▸ **Exercise prompt**
Whenever a line below includes "platform", add it to the tally, then give the total and nothing more.

(Collected data)
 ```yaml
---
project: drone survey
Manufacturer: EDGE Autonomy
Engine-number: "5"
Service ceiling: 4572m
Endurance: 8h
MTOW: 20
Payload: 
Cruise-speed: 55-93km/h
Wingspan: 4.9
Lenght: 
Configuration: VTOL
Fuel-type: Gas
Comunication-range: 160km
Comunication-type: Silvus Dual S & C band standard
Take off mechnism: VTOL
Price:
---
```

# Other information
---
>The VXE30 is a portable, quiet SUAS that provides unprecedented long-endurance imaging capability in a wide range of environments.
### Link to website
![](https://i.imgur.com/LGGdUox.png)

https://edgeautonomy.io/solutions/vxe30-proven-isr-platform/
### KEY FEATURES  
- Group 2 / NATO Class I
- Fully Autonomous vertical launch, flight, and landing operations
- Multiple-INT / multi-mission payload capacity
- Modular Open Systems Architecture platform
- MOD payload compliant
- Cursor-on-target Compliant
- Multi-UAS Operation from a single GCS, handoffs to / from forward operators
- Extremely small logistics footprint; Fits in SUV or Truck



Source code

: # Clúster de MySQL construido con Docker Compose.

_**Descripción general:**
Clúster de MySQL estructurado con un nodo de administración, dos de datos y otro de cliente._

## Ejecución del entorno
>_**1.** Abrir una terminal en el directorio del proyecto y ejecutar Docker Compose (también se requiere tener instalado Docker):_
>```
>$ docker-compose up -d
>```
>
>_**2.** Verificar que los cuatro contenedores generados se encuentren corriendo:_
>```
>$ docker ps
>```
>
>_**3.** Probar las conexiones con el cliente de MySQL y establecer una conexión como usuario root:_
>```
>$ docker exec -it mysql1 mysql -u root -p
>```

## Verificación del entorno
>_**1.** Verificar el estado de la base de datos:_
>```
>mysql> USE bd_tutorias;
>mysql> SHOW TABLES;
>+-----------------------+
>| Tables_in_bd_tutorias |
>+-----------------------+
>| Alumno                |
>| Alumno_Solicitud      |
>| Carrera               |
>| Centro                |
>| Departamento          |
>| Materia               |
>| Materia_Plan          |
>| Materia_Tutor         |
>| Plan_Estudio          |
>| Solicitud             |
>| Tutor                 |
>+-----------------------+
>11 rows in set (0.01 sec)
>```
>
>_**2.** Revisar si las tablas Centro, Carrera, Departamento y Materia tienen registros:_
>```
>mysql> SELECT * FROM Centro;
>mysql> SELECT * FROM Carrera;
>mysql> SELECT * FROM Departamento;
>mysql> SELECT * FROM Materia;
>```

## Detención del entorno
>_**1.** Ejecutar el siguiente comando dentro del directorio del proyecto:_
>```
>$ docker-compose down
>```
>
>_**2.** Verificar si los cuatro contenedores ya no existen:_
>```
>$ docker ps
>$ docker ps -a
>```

▸ **Response area**
2